Prima ad arrivare all’incriminazione furono vagliate tutte le ipotesi. Nessuna esclusa, anche quella dell’incidente. Tant’è che il cadavere restò a disposizione degli inquirenti per otto mesi. S.G. e O.A. i vicini di casa di Angelo Giordana furono iscritti nel registro degli indagati soltanto nel maggio 2018, mentre il cadavere dell’apicoltore era stato trovato nella sua abitazione a “Tetti Dietro Colletto”, borgata isolata sopra Entracque, il 20 gennaio.
E’ la premessa fatta dal pm Carla Longo questa mattina in Corte d’Assise a Cuneo durante la requisitoria nel processo per omicidio preterintenzionale di S.G. e O.A., per i quali è stata chiesta la condanna a 12 anni di reclusione.
Il sostituto procuratore ha ricostruito le complesse fasi delle indagini: “Gli imputati avevano la forza fisica, il movente e il libero accesso ai luoghi”. Al culmine di una lite, Giordana, 76 anni, sarebbe stato preso a botte e colpito con un bastone alla testa nel cortile della sua abitazione dai vicini, con i quali c’erano pessimi rapporti da anni.
“Lo lasciano sanguinante. Giordana si accascia al suolo e muore di freddo”, ha aggiunto l’altro pm Chiara Canepa. “I due allora decidono di coordinarsi e mettono in atto una messinscena. Creano il caos nella cucina, spogliano il cadavere. E se vanno, sperando che qualcuno lo trovi. E invece passano i giorni e nessuno se ne accorge, così decidono di andare ad avvertire il fratello di Giordana dicendosi preoccupati perché non lo avevano più visto”.

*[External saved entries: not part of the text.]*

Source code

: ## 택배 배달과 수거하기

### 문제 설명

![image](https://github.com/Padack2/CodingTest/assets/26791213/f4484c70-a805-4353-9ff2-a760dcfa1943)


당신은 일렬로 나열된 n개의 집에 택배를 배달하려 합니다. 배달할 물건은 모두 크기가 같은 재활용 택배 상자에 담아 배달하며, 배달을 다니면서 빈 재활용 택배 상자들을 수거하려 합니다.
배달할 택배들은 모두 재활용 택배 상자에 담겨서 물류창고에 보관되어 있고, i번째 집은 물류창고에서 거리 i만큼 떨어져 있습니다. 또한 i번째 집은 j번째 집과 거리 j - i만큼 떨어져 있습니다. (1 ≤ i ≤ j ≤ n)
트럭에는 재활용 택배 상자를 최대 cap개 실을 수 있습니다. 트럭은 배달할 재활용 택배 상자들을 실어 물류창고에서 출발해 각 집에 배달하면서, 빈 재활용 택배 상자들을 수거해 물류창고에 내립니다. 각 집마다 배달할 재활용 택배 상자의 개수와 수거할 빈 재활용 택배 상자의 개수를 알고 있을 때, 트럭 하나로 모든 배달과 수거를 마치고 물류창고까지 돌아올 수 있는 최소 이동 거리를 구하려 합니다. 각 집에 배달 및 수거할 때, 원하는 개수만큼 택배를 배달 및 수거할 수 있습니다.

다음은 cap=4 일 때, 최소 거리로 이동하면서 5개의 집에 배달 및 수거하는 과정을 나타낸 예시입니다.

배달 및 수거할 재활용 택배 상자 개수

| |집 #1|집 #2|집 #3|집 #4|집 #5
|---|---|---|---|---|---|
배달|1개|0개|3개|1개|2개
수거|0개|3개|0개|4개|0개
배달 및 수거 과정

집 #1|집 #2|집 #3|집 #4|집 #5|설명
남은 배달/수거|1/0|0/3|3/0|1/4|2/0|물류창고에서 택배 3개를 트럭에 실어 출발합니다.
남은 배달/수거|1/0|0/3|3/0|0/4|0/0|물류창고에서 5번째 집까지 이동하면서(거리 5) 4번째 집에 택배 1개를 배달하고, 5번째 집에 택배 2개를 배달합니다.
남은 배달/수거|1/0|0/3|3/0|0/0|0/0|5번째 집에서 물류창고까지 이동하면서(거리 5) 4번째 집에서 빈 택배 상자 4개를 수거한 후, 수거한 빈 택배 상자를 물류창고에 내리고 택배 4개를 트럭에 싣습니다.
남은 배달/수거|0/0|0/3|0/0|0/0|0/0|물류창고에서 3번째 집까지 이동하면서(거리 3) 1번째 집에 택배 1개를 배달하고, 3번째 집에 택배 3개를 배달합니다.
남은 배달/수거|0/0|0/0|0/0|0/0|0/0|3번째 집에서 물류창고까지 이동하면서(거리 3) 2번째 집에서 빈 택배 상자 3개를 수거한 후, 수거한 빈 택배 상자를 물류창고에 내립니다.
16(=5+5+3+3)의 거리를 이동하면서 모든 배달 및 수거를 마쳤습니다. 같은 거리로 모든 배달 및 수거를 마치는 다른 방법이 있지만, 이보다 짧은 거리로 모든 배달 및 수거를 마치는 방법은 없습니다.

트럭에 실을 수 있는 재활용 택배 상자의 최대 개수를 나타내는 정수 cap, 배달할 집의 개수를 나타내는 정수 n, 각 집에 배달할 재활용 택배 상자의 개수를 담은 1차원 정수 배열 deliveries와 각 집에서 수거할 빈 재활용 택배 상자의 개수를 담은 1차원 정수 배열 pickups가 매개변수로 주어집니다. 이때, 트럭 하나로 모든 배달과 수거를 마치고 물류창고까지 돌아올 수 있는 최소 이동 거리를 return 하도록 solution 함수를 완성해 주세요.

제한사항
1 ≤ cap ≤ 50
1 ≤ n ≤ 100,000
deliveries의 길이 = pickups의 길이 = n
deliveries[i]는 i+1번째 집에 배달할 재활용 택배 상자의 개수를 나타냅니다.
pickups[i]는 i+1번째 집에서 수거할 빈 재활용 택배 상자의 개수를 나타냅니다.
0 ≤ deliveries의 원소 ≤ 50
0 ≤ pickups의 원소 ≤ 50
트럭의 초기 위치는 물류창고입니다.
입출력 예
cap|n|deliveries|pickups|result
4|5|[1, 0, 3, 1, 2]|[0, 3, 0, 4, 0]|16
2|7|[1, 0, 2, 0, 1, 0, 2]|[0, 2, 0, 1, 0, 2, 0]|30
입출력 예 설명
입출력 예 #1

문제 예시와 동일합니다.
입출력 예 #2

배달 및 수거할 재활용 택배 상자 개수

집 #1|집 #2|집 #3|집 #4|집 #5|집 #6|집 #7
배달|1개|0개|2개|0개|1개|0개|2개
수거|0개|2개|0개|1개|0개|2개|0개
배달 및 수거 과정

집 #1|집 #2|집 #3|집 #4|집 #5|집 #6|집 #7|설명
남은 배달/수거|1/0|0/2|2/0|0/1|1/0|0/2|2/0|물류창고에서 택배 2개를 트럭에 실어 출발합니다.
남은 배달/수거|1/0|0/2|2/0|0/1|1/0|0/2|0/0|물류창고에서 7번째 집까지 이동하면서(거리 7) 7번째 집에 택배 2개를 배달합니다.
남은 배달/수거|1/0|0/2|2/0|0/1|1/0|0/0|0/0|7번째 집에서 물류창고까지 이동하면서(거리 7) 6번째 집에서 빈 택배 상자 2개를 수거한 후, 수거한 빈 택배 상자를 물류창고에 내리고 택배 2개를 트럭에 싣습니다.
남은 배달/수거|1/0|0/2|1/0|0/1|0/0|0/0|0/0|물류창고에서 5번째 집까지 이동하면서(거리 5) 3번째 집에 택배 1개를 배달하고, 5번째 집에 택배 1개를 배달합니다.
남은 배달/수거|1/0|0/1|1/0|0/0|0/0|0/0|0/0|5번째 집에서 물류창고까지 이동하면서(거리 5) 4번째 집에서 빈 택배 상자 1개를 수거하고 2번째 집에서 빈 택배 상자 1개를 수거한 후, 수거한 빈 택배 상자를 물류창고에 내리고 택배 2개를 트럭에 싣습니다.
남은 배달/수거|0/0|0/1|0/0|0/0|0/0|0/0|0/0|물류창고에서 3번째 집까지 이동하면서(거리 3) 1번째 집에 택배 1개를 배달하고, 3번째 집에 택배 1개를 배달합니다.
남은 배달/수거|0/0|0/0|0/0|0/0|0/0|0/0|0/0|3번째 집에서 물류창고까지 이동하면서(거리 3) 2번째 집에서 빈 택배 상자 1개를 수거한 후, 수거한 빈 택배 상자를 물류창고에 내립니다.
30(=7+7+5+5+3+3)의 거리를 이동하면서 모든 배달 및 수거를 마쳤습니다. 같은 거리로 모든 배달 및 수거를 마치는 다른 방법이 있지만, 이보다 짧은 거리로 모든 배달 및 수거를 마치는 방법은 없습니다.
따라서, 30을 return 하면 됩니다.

Gli indizi di colpevolezza. “Gli imputati hanno reso dichiarazioni false o reticenti”, ha spiegato il pm Longo. “Sul movente S.G. ha sempre minimizzato. Ha raccontato solo in parte i difficili rapporti di vicinato, sostenendo che poi tutto si era acquietato. Eppure nel 2004 Giordana lo aveva denunciato per essersi preso un pugno da lui, e a questa seguirono negli anni altre due denunce, oltre a essersi recato più volte dai carabinieri di Borgo San Dalmazzo a lamentarsi dei dispetti e dei comportamenti aggressivi di S.G., che secondo i famigliari del morto ‘attaccava briga e cercava rogna’”. La nipote aveva citato una delle ultime frasi dello zio: “Se non lo ammazzo io, mi ammazza lui”.
Altre incongruenze. Benché fosse passato nei giorni precedenti dal cortile del vicino dice di non aver visto le numerose tracce di sangue, subito notate da tutti gli altri la sera che fu rinvenuto il cadavere; impossibile che non avesse visto il cadavere quando si affacciò alla porta della cucina. E non è neppure vero che fosse stata la cognata a dirgli che il cadavere “era nudo e pieno di graffi”: “Non si erano neppure parlati”.
Le dichiarazioni di O.A. sui rapporti con Giordana non collimano con quelle rilasciate dal vicino : “Minimizzate”. E neppure lui ha detto di aver visto le macchie di sangue davanti a casa: “Inverosimile, stava facendo luce con una pila”.
Il pm Canepa: “Se fosse rimasto ferito cadendo da una scala in pietra all’esterno della casa, come sostenuto dalla difesa, Giordana avrebbe chiesto aiuto: alla moglie di O.A. con la quale i rapporti erano cordiali, o avrebbe telefonato alla cognata. Invece il cellulare fu trovato spento in tasca dei pantaloni che gli erano stati sfilati”.
Gli avvocati Alessandro Bruno e Gabriella Chiapella, che assistono il fratello, la cognata e le nipoti di Giordana si sono associati alle richieste dell’accusa, chiedendo altresì 343mila euro a titolo di risarcimento per danni patrimoniali e morali e oltre 200mila euro a titolo di risarcimento provvisionale.
Martedì prossimo la parola passerà alle difese degli imputati, i quali nella precedente udienza si erano dichiarati innocenti: “Non abbiamo fatto niente”.